Count the lines in the following data that include "them". Please write only the number.
Segment Start: Exercise input
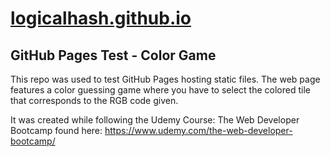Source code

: # [logicalhash.github.io](logicalhash.github.io)
## GitHub Pages Test - Color Game

This repo was used to test GitHub Pages hosting static files. 
The web page features a color guessing game where you have to select the colored tile that corresponds to the RGB code given.

It was created while following the Udemy Course: The Web Developer Bootcamp found here: https://www.udemy.com/the-web-developer-bootcamp/
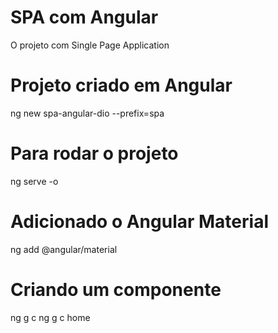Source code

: # SPA com Angular

O projeto com Single Page Application

# Projeto criado em Angular

ng new spa-angular-dio --prefix=spa

# Para rodar o projeto

ng serve -o

# Adicionado o Angular Material

ng add @angular/material

# Criando um componente

ng g c <nome do componente>
ng g c home
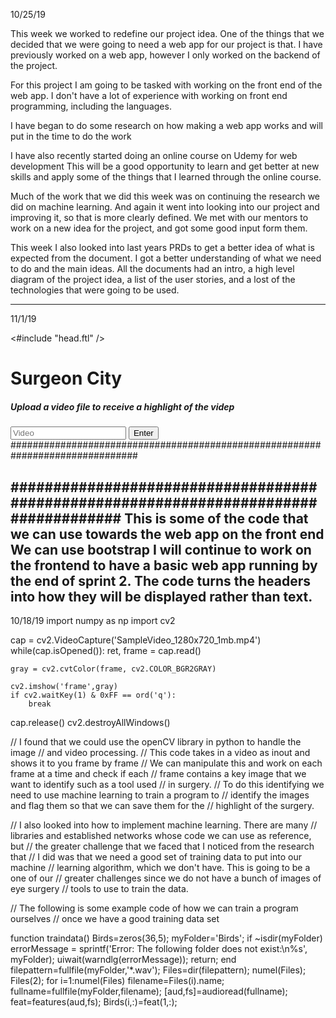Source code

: 10/25/19

This week we worked to redefine our project idea. One of the things that we decided that we were going to need a web app for our project is that. I have previously worked on a web app, however I only worked on the backend of the project.

For this project I am going to be tasked with working on the front end of the web app. I don't have a lot of experience with working on front end programming, including the languages.

I have began to do some research on how making a web app works and will put in the time to do the work

I have also recently started doing an online course on Udemy for web development This will be a good opportunity to learn and get better at new skills and apply some of the things that I learned through the online course.

Much of the work that we did this week was on continuing the research we did on machine learning. And again it went into looking into our project and improving it, so that is more clearly defined. We met with our mentors to work on a new idea for the project, and got some good input form them.

This week I also looked into last years PRDs to get a better idea of what is expected from the document. I got a better understanding of what we need to do and the main ideas. All the documents had an intro, a high level diagram of the project idea, a list of the user stories, and a lost of the technologies that were going to be used.

-------------------------------------------------------------------------------------
11/1/19
<!DOCTYPE html>
<html>
	<head>
		<title>Surgeon City!</title>
   		<#include "head.ftl" />
 	</head>
	<body>
		<div class="body-container">
			<div id="title-text" class="flex-column">
	   			<h1 id="title">Surgeon City</h1>
	  			<h5 id="subtitle">Upload a video file to receive a highlight of the videp</h5>
			</div>
			<div id="search-section" class="flex-row">
				<input type="text" id="searchbar" placeholder="Video"></input>
				<button id="">Enter</button>
	         <div class="result-container" style="display: none">
                  <div id="result-header" class="flex-row">
                        <div id="back-to-index" class="clickable">
                                <h1>ASE</h1>
                        </div>
                  <input type="text" id="video-input" placeholder="Enter Video Here"></input>
                  <button id="video highlight result">Search</button>
                    </div>
                        <div id="result-list"></div>
            </div>
      </body>
</html>
###############################################################################
<meta charset="UTF-8">
<meta name="viewport" content="width=device-width, initial-scale=1.0">

<!-- Latest compiled and minified CSS -->
<link rel="stylesheet" href="https://maxcdn.bootstrapcdn.com/bootstrap/4.1.3/css/bootstrap.min.css">

<link rel="stylesheet" href="/css/index.css" />

<!-- Import JS for index.ftl -->
<script src="/js/index.js"></script>

<!-- Popper JS -->
<script src="https://cdnjs.cloudflare.com/ajax/libs/popper.js/1.14.3/umd/popper.min.js"></script>

<!-- Latest compiled JavaScript -->
<script src="https://maxcdn.bootstrapcdn.com/bootstrap/4.1.3/js/bootstrap.min.js"></script>
#####################################################################################
This is some of the code that we can use towards the web app on the front end
We can use bootstrap
I will continue to work on the frontend to have a basic web app running by the
end of sprint 2. The code turns the headers into how they will be displayed rather
than text. 
-----------------------------------------------------------------------------------
10/18/19
import numpy as np import cv2

cap = cv2.VideoCapture('SampleVideo_1280x720_1mb.mp4')
while(cap.isOpened()):
    ret, frame = cap.read()

    gray = cv2.cvtColor(frame, cv2.COLOR_BGR2GRAY)

    cv2.imshow('frame',gray)
    if cv2.waitKey(1) & 0xFF == ord('q'):
        break

cap.release()
cv2.destroyAllWindows()

// I found that we could use the openCV library in python to handle the image
// and video processing.
// This code takes in a video as inout and shows it to you frame by frame
// We can manipulate this and work on each frame at a time and check if each
// frame contains a key image that we want to identify such as a tool used
// in surgery.
// To do this identifying we need to use machine learning to train a program to
//  identify the images and flag them so that we can save them for the
// highlight of the surgery.

// I also looked into how to implement machine learning. There are many
// libraries and established networks whose code we can use as reference, but
//  the greater challenge that we faced that I noticed from the research that
// I did was that we need a good set of training data to put into our machine
// learning algorithm, which we don't have. This is going to be a one of our
// greater challenges since we do not have a bunch of images of eye surgery
// tools to use to train the data.

// The following is some example code of how we can train a program ourselves
// once we have a good training data set

function traindata()
Birds=zeros(36,5);
myFolder='Birds';
if ~isdir(myFolder)
  errorMessage = sprintf('Error: The following folder does not exist:\n%s', myFolder);
  uiwait(warndlg(errorMessage));
  return;
end
filepattern=fullfile(myFolder,'*.wav');
Files=dir(filepattern);
numel(Files);
Files(2);
for i=1:numel(Files)
    filename=Files(i).name;
    fullname=fullfile(myFolder,filename);
    [aud,fs]=audioread(fullname);
    feat=features(aud,fs);
    Birds(i,:)=feat(1,:);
Segment End: Exercise input
Answer space:
2